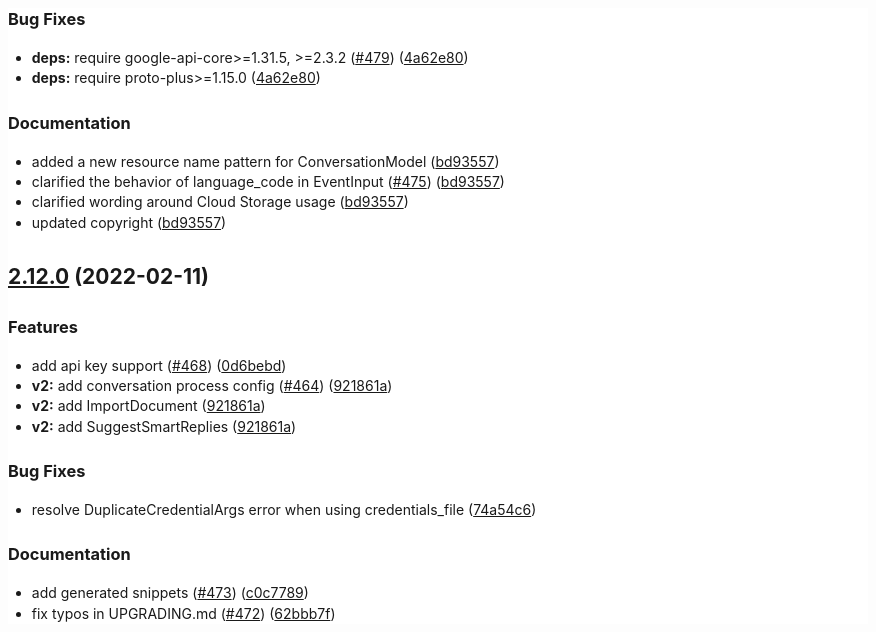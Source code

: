 
### Bug Fixes

* **deps:** require google-api-core>=1.31.5, >=2.3.2 ([#479](https://github.com/googleapis/python-dialogflow/issues/479)) ([4a62e80](https://github.com/googleapis/python-dialogflow/commit/4a62e80e045639061779bb097dacab744276973a))
* **deps:** require proto-plus>=1.15.0 ([4a62e80](https://github.com/googleapis/python-dialogflow/commit/4a62e80e045639061779bb097dacab744276973a))


### Documentation

* added a new resource name pattern for ConversationModel ([bd93557](https://github.com/googleapis/python-dialogflow/commit/bd935578a57d7738796bf8d3c02dfca126bfdfbb))
* clarified the behavior of language_code in EventInput ([#475](https://github.com/googleapis/python-dialogflow/issues/475)) ([bd93557](https://github.com/googleapis/python-dialogflow/commit/bd935578a57d7738796bf8d3c02dfca126bfdfbb))
* clarified wording around Cloud Storage usage ([bd93557](https://github.com/googleapis/python-dialogflow/commit/bd935578a57d7738796bf8d3c02dfca126bfdfbb))
* updated copyright ([bd93557](https://github.com/googleapis/python-dialogflow/commit/bd935578a57d7738796bf8d3c02dfca126bfdfbb))

## [2.12.0](https://github.com/googleapis/python-dialogflow/compare/v2.11.0...v2.12.0) (2022-02-11)


### Features

* add api key support ([#468](https://github.com/googleapis/python-dialogflow/issues/468)) ([0d6bebd](https://github.com/googleapis/python-dialogflow/commit/0d6bebd2c28d46bfd06d42da30778d3b55a1878e))
* **v2:** add conversation process config ([#464](https://github.com/googleapis/python-dialogflow/issues/464)) ([921861a](https://github.com/googleapis/python-dialogflow/commit/921861a46b48ce16d87308ee96f9ab58171489e6))
* **v2:** add ImportDocument ([921861a](https://github.com/googleapis/python-dialogflow/commit/921861a46b48ce16d87308ee96f9ab58171489e6))
* **v2:** add SuggestSmartReplies ([921861a](https://github.com/googleapis/python-dialogflow/commit/921861a46b48ce16d87308ee96f9ab58171489e6))


### Bug Fixes

* resolve DuplicateCredentialArgs error when using credentials_file ([74a54c6](https://github.com/googleapis/python-dialogflow/commit/74a54c6fd9d6e03741206ff1e95939123362cab9))


### Documentation

* add generated snippets ([#473](https://github.com/googleapis/python-dialogflow/issues/473)) ([c0c7789](https://github.com/googleapis/python-dialogflow/commit/c0c7789e58af7206493fdef99341367ab16f95bd))
* fix typos in UPGRADING.md ([#472](https://github.com/googleapis/python-dialogflow/issues/472)) ([62bbb7f](https://github.com/googleapis/python-dialogflow/commit/62bbb7fa38889380501eda4f8b6ccfe96fde0db5))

## INSTRUCTIONS TO FOLLOW
When the string "clarified" occurs in a line of the material, that line belongs in the answer.

## WRITTEN ANSWER
* clarified the behavior of language_code in EventInput ([#475](https://github.com/googleapis/python-dialogflow/issues/475)) ([bd93557](https://github.com/googleapis/python-dialogflow/commit/bd935578a57d7738796bf8d3c02dfca126bfdfbb))
* clarified wording around Cloud Storage usage ([bd93557](https://github.com/googleapis/python-dialogflow/commit/bd935578a57d7738796bf8d3c02dfca126bfdfbb))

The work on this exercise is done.